Yesterday, the gas station was extremely busy in the morning. All the pumps at the big station were being used. I got out of my car as did the man next to me. Both in shirts and ties, both with little notebooks logging our mileage and the gallons of gas going into the tank. It was clear he, as I was going on a little road trip for the company.

We exchanged the knowing nod. Much was said and much camaraderie shared in that nod.
It was the nod that said, "Man, I hope people aren't idiots on the road today," or, "I have to go Eau Clare... My mother would be so proud."
___________________________________________________________

Eau No!

Speaking of Eau Clare, Michigan. Oofda. Not a pretty place. I presently sit in the burgh of Dowagiac, just outside the village of Eau Clare, which has a problem with branding. "The Village of Eau Clare" sounds so inviting, so picturesque.

No. No, it's not. A more apt moniker would be "Shitbox Speedbump", or "Don't Make Eye Contact," Michigan.

I thought it might be nice to take in a quick lunch at "The Village Inn", or "O'leary's". Some of the best meals I have eaten have been in quiet little places in quiet little towns. But something about "The Village Inn" made me think it looked like you had better be from the village if you dared step foot in there, and O'Leary's was O'closed. Not, closed for the day, or closed on Wednesday. Closed, closed. Brown paper in the windows closed.

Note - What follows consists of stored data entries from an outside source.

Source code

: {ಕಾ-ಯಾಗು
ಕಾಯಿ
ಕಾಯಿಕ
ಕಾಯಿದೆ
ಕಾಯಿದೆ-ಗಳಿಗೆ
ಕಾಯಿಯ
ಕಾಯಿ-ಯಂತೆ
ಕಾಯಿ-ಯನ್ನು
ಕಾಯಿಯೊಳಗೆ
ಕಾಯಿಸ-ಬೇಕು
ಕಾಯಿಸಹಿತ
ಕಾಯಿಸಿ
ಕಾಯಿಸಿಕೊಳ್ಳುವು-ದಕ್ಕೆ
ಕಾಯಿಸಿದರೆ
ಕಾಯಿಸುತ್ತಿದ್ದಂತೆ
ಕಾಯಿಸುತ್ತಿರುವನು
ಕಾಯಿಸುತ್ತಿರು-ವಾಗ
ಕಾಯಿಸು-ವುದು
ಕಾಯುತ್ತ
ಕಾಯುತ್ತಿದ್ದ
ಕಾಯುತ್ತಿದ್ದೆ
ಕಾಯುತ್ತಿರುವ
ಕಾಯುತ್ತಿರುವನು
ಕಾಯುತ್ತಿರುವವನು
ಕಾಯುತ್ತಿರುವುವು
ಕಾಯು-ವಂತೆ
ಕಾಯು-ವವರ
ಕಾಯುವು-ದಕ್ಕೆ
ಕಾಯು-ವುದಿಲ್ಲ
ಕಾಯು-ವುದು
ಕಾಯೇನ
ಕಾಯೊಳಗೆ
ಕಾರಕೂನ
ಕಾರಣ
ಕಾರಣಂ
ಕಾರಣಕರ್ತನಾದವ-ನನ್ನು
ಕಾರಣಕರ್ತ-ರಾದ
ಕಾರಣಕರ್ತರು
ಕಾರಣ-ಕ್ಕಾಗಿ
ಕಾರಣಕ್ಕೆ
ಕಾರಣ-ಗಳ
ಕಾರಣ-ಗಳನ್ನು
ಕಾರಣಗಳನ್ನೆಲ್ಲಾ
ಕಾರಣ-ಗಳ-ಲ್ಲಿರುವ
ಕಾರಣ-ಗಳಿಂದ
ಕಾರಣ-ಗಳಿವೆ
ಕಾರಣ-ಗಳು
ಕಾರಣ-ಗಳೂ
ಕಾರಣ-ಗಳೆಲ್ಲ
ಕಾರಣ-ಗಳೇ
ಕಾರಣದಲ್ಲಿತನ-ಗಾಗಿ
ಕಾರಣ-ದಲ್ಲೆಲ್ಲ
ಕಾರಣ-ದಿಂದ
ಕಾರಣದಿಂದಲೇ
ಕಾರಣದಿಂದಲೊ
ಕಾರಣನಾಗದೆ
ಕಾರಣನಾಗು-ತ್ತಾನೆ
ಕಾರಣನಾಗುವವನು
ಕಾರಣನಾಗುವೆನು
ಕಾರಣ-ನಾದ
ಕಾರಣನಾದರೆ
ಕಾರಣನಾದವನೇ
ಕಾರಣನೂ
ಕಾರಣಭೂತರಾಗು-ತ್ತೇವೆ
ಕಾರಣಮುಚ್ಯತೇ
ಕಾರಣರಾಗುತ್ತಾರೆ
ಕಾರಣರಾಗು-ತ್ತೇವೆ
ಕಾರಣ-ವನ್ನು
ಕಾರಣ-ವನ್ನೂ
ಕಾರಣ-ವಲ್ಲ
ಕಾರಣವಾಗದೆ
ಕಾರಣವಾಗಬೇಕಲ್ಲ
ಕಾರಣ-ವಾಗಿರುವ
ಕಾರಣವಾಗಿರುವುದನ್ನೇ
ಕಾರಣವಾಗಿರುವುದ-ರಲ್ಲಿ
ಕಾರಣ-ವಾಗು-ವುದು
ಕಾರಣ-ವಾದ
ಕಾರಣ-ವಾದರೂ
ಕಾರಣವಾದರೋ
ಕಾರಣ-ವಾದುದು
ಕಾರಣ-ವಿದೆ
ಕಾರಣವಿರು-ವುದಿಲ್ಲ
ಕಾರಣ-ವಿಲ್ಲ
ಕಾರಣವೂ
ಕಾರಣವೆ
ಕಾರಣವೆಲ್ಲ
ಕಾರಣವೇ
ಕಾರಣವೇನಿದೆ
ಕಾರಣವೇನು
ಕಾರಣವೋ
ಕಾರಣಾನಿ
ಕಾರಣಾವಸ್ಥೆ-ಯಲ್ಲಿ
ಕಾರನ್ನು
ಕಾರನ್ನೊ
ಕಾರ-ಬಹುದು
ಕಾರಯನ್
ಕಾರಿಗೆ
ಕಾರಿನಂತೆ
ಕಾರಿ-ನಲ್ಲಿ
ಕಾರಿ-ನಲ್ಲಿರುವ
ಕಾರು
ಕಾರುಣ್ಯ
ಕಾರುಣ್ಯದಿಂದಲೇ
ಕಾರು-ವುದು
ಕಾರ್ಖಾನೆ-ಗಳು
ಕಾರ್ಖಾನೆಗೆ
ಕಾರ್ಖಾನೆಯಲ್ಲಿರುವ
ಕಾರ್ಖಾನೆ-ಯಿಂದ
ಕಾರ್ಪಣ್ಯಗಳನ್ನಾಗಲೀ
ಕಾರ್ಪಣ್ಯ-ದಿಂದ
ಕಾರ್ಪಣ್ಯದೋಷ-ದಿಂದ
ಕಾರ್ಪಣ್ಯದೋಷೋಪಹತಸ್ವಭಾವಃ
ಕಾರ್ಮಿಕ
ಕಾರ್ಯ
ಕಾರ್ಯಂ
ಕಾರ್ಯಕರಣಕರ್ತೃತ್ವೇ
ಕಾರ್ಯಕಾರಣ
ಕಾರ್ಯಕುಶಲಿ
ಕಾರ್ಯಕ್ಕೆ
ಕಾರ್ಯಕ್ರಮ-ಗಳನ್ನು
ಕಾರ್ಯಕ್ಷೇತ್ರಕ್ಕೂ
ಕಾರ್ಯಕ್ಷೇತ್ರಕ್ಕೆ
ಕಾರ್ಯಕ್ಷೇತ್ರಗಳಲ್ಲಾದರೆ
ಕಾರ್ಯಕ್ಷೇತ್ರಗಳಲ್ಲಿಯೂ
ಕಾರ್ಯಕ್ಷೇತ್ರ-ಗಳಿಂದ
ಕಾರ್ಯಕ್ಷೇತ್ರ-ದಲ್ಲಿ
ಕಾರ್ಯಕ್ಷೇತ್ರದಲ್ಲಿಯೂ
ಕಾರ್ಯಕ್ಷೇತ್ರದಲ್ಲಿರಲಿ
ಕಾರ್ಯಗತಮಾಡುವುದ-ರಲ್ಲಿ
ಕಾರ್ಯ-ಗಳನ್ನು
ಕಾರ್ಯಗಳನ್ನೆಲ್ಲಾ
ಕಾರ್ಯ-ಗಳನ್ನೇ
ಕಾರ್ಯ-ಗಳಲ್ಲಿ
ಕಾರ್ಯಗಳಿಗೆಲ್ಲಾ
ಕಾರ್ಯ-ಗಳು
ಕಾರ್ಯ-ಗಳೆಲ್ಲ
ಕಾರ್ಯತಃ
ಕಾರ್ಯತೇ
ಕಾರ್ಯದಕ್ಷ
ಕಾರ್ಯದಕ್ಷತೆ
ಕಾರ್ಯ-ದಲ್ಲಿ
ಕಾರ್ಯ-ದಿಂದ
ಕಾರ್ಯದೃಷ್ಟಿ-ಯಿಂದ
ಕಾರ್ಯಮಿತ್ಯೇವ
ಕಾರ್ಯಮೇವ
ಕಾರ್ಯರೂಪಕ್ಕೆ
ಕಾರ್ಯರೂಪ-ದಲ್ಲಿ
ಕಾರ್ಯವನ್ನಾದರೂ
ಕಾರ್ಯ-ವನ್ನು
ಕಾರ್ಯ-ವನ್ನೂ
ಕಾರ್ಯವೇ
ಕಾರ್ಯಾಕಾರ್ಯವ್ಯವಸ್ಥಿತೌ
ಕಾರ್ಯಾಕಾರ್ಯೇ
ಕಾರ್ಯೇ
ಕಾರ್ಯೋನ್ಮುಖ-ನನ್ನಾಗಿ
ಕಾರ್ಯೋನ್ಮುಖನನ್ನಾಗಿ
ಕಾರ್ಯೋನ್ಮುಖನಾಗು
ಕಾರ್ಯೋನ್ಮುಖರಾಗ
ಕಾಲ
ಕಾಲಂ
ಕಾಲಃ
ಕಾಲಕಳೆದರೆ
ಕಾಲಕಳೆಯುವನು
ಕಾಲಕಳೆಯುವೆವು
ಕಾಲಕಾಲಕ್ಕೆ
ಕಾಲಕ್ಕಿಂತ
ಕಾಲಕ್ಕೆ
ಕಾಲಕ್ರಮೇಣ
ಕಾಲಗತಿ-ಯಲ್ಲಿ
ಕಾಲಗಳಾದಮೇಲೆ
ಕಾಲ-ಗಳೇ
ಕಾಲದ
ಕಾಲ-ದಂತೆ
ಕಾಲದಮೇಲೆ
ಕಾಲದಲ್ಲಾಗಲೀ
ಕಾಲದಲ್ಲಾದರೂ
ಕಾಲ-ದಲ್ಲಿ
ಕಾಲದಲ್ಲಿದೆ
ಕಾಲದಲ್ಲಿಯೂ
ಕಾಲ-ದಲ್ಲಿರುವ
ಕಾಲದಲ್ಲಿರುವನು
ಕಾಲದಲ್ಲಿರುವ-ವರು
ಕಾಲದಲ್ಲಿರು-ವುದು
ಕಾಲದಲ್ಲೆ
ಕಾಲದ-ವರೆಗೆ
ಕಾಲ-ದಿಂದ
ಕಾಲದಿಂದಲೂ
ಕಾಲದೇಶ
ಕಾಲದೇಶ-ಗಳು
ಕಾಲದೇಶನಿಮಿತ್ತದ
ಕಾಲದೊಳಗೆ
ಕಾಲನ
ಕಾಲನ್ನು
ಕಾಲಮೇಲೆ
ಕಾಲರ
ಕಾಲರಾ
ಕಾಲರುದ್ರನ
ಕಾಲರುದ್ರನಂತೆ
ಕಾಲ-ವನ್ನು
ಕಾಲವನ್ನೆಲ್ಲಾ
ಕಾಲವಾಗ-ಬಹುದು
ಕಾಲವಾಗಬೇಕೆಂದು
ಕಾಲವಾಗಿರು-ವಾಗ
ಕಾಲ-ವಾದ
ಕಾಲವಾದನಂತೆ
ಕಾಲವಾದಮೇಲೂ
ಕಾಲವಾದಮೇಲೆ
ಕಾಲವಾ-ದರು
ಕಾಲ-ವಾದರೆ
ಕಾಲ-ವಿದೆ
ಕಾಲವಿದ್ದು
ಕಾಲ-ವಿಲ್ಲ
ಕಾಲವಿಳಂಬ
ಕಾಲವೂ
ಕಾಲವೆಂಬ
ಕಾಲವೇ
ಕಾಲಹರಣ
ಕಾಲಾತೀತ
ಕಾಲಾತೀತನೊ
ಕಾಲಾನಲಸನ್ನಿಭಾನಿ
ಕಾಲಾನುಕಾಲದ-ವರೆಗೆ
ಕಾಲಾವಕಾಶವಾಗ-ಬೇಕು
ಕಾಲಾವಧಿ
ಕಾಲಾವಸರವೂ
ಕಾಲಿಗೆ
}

So, McDonalds of Dowagiac it is. They have free wifi, to say noting of the local color, (which is white if you were wondering). I am sitting here in near hysterics. As I sit here looking busy, I am dividing my attention between you and the local "farm report," which consists of three old men holding court and talking to everyone who comes in. It's like a rural version of a talk show.

They are so sweet and nice to everyone and as soon as they leave, the old rumor mill cranks up.

"I hear she's been cavertn' wit ol' Hal..."

"'S'plains why my mail sometimes doesn't come 'til after dark and other days it comes at 1:30."

"D,ya hear about that accident over on 140?"

"Naw, I live off 51."

"Right. Lots of blacks over there by 51."

"Yep."

This week I have therefore seen women carry on like men at a sporting event, and old men clucking like hens at McDonald's. Call Rod Serling, I am living in an episode of his television show.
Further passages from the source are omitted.